■ EXERCISE ■
The records sit below. Return every line in them that holds the word "mapping".

■ EXTRACTED DATA ■
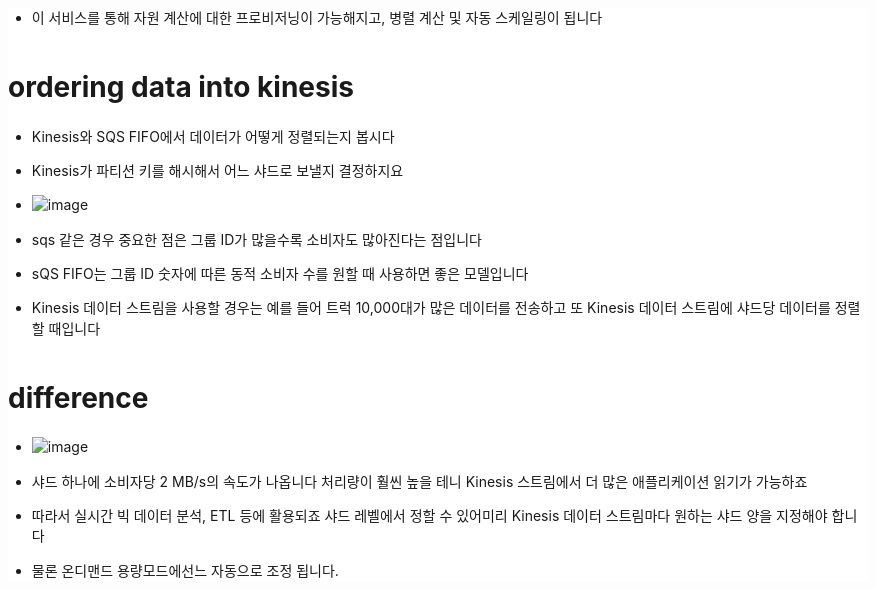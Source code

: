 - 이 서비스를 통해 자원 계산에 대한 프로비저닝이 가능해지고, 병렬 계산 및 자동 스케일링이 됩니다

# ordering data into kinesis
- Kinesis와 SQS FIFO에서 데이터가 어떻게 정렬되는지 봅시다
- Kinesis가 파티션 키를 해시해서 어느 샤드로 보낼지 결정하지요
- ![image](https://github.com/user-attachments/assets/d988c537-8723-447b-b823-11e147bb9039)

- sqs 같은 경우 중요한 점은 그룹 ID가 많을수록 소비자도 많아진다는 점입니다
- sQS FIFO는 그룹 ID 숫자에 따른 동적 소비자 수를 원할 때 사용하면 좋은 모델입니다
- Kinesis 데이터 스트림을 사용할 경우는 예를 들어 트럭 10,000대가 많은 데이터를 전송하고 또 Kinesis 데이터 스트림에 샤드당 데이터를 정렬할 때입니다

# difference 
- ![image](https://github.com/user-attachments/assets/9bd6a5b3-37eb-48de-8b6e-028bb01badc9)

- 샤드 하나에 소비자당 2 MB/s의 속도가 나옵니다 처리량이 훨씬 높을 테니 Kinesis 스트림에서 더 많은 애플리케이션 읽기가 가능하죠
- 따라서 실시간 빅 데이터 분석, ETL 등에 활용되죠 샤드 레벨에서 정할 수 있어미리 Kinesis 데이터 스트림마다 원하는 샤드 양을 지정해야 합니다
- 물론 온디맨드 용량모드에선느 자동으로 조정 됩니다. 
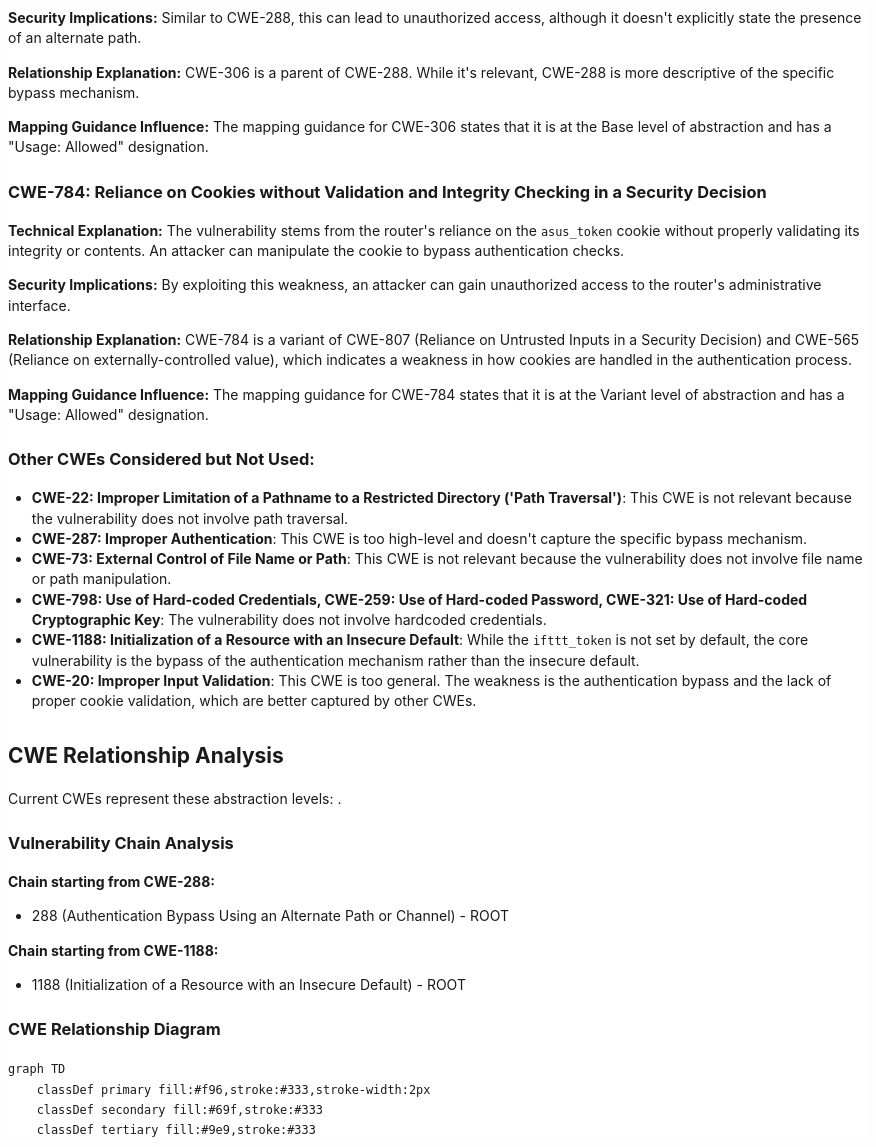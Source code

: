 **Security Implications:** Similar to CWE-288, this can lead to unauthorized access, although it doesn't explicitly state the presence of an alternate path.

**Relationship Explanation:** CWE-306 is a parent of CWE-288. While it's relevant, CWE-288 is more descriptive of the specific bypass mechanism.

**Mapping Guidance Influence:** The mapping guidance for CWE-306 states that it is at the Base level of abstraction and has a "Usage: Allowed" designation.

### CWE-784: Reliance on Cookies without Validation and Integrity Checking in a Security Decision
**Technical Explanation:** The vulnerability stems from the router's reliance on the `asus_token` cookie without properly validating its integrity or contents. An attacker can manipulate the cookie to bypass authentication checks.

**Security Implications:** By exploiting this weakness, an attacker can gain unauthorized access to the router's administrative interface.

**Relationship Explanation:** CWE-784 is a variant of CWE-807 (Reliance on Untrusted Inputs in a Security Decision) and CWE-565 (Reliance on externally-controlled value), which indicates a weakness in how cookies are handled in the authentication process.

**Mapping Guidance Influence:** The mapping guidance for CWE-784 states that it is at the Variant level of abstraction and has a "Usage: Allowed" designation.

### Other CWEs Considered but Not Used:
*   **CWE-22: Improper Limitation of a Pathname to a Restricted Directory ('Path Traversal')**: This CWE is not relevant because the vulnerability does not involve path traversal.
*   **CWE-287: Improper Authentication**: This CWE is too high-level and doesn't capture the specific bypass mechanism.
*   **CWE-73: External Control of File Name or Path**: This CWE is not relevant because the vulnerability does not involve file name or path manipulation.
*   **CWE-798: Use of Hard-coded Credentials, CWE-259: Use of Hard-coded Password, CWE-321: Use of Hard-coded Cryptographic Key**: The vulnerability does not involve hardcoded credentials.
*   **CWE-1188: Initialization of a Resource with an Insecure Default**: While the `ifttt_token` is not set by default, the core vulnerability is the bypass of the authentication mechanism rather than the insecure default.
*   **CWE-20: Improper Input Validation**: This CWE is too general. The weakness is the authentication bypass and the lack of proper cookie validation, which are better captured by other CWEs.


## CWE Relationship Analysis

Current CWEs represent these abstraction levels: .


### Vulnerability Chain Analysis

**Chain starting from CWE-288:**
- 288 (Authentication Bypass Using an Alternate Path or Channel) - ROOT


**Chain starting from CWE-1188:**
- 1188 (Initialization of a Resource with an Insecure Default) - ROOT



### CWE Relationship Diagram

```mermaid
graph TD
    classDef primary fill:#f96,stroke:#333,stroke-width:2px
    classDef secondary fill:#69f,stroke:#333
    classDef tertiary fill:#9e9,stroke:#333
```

■ RESULT OF THIS EXERCISE ■
**Mapping Guidance Influence:** The mapping guidance for CWE-306 states that it is at the Base level of abstraction and has a "Usage: Allowed" designation.
**Mapping Guidance Influence:** The mapping guidance for CWE-784 states that it is at the Variant level of abstraction and has a "Usage: Allowed" designation.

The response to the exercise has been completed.